Stichting Natuur en Milieu

Utrecht, 31 maart 2005

Schoonheidscommissie moeten verrommeling tegengaan

Natuur en Milieu onderzocht afgelopen maanden hoe de Nederlander tegen het landschap aankijkt. Omwonenden van maar liefst 52 in meer of mindere mate beschermde gebieden zijn geënquêteerd over het karakter van het gebied, over zintuiglijke indrukken, over de mogelijkheden voor eigen gebruik en over de toekomst van hun gebied. Vooral het landelijke karakter, de openheid en de hoeveelheid natuur scoren hoog. Het is voor het eerst dat dergelijk onderzoek op deze schaal in Nederland is verricht. Het meest gewaardeerd worden de Schoorlse Duinen, Schiermonnikoog en Woold en Haart bij Winterswijk.

De omwonenden van de onderzochte gebieden zijn ondanks de hoge waardering pessimistisch over de toekomst van hun gebied. Ze zien het landschap verrommelen door teveel nieuwbouw van huizen en bedrijven, wegen en andere infrastructuur en zijn bang dat die ontwikkelingen alleen maar doorzetten. Omwonenden vinden vooral moderne gebouwen erg lelijk. Ook de toenemende horizonvervuiling, de grote drukte in de natuur, meer geluidsoverlast en het verdwijnen van koeien uit de wei ziet men als belangrijke verarming van het landschap.
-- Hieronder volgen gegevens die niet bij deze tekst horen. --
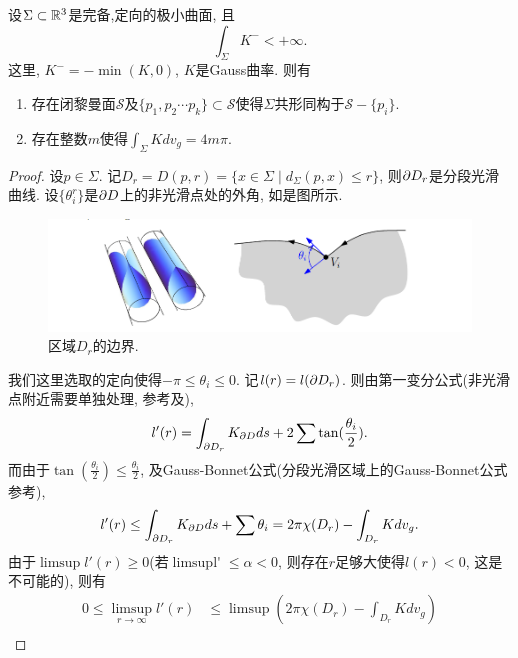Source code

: \begin{theorem}
    设$\Sigma \subset \R^3$是完备,定向的极小曲面, 且
    \begin{equation}
        \int_\Sigma K^- < +\infty. 
    \end{equation}
    这里, $K^-=-\min(K,0)$, $K$是Gauss曲率. 则有
    \begin{enumerate}
        \item 存在闭黎曼面$\mathcal{S}$及$\{p_1,p_2\cdots p_k\} \subset \mathcal{S}$使得$\Sigma$共形同构于$\mathcal{S}-\{p_i\}$.
        \item 存在整数$m$使得$\int_\Sigma Kdv_g = 4m\pi$.
    \end{enumerate}
\end{theorem}
\begin{proof}
    设$p \in \Sigma$. 记$D_r=D(p,r)=\{x\in \Sigma \mid d_\Sigma(p,x) \le r\}$, 则$\P D_r$是分段光滑曲线. 设$\{\theta^r_i\}$是$\P D$上的非光滑点处的外角, 如是图所示.
    \begin{figure}[ht]
        \centering
        \includegraphics[scale=0.8]{images/angle.png}
        \caption{区域$D_r$的边界.}
        \label{angle}
    \end{figure}
    我们这里选取的定向使得$-\pi \le \theta_i \le 0$.  记$l(r)=l(\P D_r)$. 则由第一变分公式(非光滑点附近需要单独处理, 参考\cite{White}及\cite{Perez}),
    \begin{equation}
        l'(r)=\int_{\P D_r}K_{\P D}ds+2\sum \tan(\frac{\theta_i}{2}).
    \end{equation}
    而由于$\tan(\frac{\theta_i}{2}) \le \frac{\theta_i}{2}$, 及Gauss-Bonnet公式(分段光滑区域上的Gauss-Bonnet公式参考\cite{lee}),
    \begin{equation}
        l'(r)\le \int_{\P D_r}K_{\P D}ds+\sum \theta_i = 2\pi\chi(D_r)-\int_{D_r}Kdv_g.
    \end{equation}
    由于$\mathop{\limsup} l'(r) \ge 0$(若$ \mathop{\limsup l'(r)} \le \alpha <0$, 则存在$r$足够大使得$l(r) < 0$, 这是不可能的), 则有
    \begin{equation} \label{basic_inequality}
        \begin{split}
            0 \le \limsup_{r\to \infty} l'(r) &\le \limsup(2\pi \chi(D_r) - \int_{D_r}Kdv_g) \\

\end{split}
\end{equation}
\end{proof}
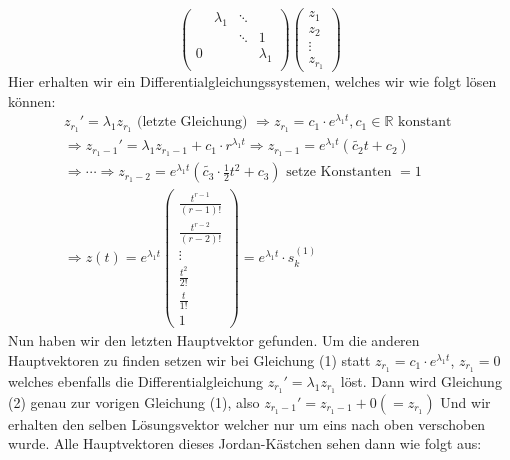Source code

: \documentclass[a4paper]{article}
\newcommand{\R}{\mathbb{R}}
\begin{document}
\begin{enumerate}
\begin{enumerate}
\[\begin{pmatrix}
					  & \lambda_1 & \ddots & \\
					& & \ddots & 1 \\
					0 & & & \lambda_1 \\
				\end{pmatrix} 
				\begin{pmatrix} 
					z_1 \\
					z_2 \\
					\vdots \\
					z_{r_1}
				\end{pmatrix} 
				\]
				Hier erhalten wir ein Differentialgleichungssystemen, welches
				wir wie folgt lösen können:
				\setcounter{equation}{0}
				\begin{gather}
					z_{r_1}' = \lambda_1 z_{r_1}
					\text{ (letzte Gleichung) }
					\Rightarrow z_{r_1}
					= c_{1} \cdot e ^{\lambda_1 t},
					c_{1} \in \R \text{ konstant }
					\\
					\Rightarrow 
					z_{r_1 - 1}' = \lambda_1 z_{r_1 - 1}
					+ c_{1} \cdot r ^{\lambda_1 t}
					\Rightarrow z_{r_1 - 1} = 
					e ^{\lambda_1 t} \left(
						\tilde{c_2} t + c_2
					\right) \\
					\Rightarrow
					\cdots \Rightarrow
					z_{r_1 -2} = e ^{\lambda_1 t} \left(
						\tilde{c_3} \cdot \frac{ 1 }{ 2 } t^2
						+ c_3
					\right)  \text{ setze Konstanten } =1 \\
					\Rightarrow z(t) =
					e ^{\lambda_1 t} \begin{pmatrix} 
						\frac{ t ^{r-1} }{ (r-1)! } \\[1em]
						\frac{ t ^{r-2} }{ (r-2)! } \\[1em]
						\vdots \\[1em]
						\frac{ t ^2 }{ 2! } \\[1em]
						\frac{ t }{ 1! } \\[1em]
						1 
					\end{pmatrix} 
					= e ^{\lambda_1 t}
					\cdot s_k ^{(1)}
				\end{gather}
				Nun haben wir den letzten Hauptvektor gefunden. Um die anderen
				Hauptvektoren zu finden setzen wir bei Gleichung (1)
				statt $z_{r_1} = c_1 \cdot e ^{\lambda_1 t}$,
				$z_{r_1} = 0$ welches ebenfalls die Differentialgleichung
				$z_{r_1}' = \lambda_1 z_{r_1}$ löst.
				Dann wird Gleichung (2) genau zur vorigen Gleichung (1), also
				$z_{r_1 - 1}' = z_{r_1 - 1} + 0 (= z_{r_1})$
				Und wir erhalten den selben Lösungsvektor welcher nur um
				eins nach oben verschoben wurde. Alle Hauptvektoren
				dieses Jordan-Kästchen sehen dann wie folgt aus:

\end{enumerate}
\end{enumerate}
\end{document}
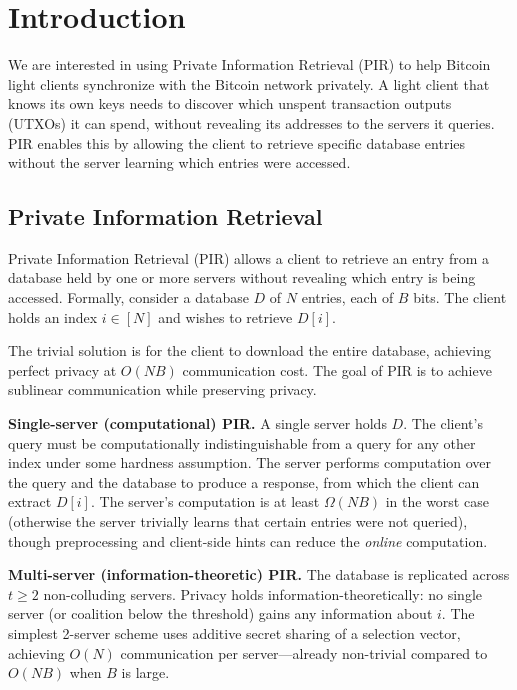 \section{Introduction}

We are interested in using Private Information Retrieval (PIR) to help Bitcoin light clients synchronize with the Bitcoin network privately. A light client that knows its own keys needs to discover which unspent transaction outputs (UTXOs) it can spend, without revealing its addresses to the servers it queries. PIR enables this by allowing the client to retrieve specific database entries without the server learning which entries were accessed.

\subsection{Private Information Retrieval}

Private Information Retrieval (PIR) allows a client to retrieve an entry from a database held by one or more servers without revealing which entry is being accessed. Formally, consider a database $D$ of $N$ entries, each of $B$ bits. The client holds an index $i \in [N]$ and wishes to retrieve $D[i]$.

The trivial solution is for the client to download the entire database, achieving perfect privacy at $O(NB)$ communication cost. The goal of PIR is to achieve sublinear communication while preserving privacy.

\textbf{Single-server (computational) PIR.} A single server holds $D$. The client's query must be computationally indistinguishable from a query for any other index under some hardness assumption. The server performs computation over the query and the database to produce a response, from which the client can extract $D[i]$. The server's computation is at least $\Omega(NB)$ in the worst case (otherwise the server trivially learns that certain entries were not queried), though preprocessing and client-side hints can reduce the \emph{online} computation.

\textbf{Multi-server (information-theoretic) PIR.} The database is replicated across $t \geq 2$ non-colluding servers. Privacy holds information-theoretically: no single server (or coalition below the threshold) gains any information about $i$. The simplest 2-server scheme uses additive secret sharing of a selection vector, achieving $O(N)$ communication per server---already non-trivial compared to $O(NB)$ when $B$ is large.

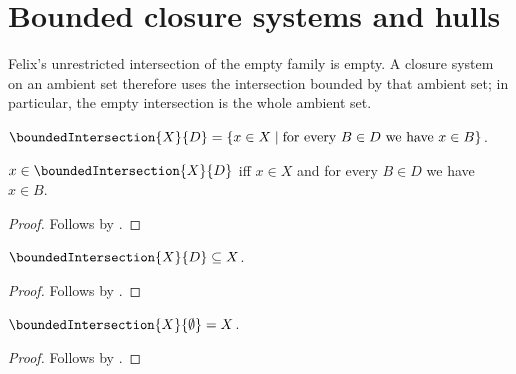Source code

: 


\section{Bounded closure systems and hulls}

Felix's unrestricted intersection of the empty family is empty.  A closure
system on an ambient set therefore uses the intersection bounded by that
ambient set; in particular, the empty intersection is the whole ambient set.

\begin{definition}\label{spike_bounded_intersection}
    $\boundedIntersection{X}{D}
        =\{x\in X\mid
            \text{for every $B\in D$ we have $x\in B$}\}$.
\end{definition}

\begin{proposition}\label{spike_bounded_intersection_iff}
    $x\in\boundedIntersection{X}{D}$ iff
        $x\in X$ and for every $B\in D$ we have $x\in B$.
\end{proposition}
\begin{proof}
    Follows by .
\end{proof}

\begin{proposition}\label{spike_bounded_intersection_subseteq}
    $\boundedIntersection{X}{D}\subseteq X$.
\end{proposition}
\begin{proof}
    Follows by .
\end{proof}

\begin{proposition}\label{spike_bounded_intersection_empty}
    $\boundedIntersection{X}{\emptyset}=X$.
\end{proposition}
\begin{proof}
    Follows by
        .
\end{proof}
Verrommeling van het landschap kan volgens Natuur en Milieu worden aangepakt door schoonheidscommissies. Wij delen de zorgen van omwonenden, zegt algemeen directeur Mirjam de Rijk. Nederland kan zo mooi zijn, maar dan is het wel nodig dat schoonheidscommissies bouwaanvragen voor het buitengebied gaan beoordelen zoals welstandscommissies dat doen voor steden en dorpen. Volgens de enquête zijn omwonenden van Nationale Parken positiever over de toekomst van hun gebied dan omwonenden van Nationale Landschappen en Belvedèregebieden. De Rijk: Voor ons is dat een bevestiging dat provincies die gebieden snel beter moeten gaan beschermen.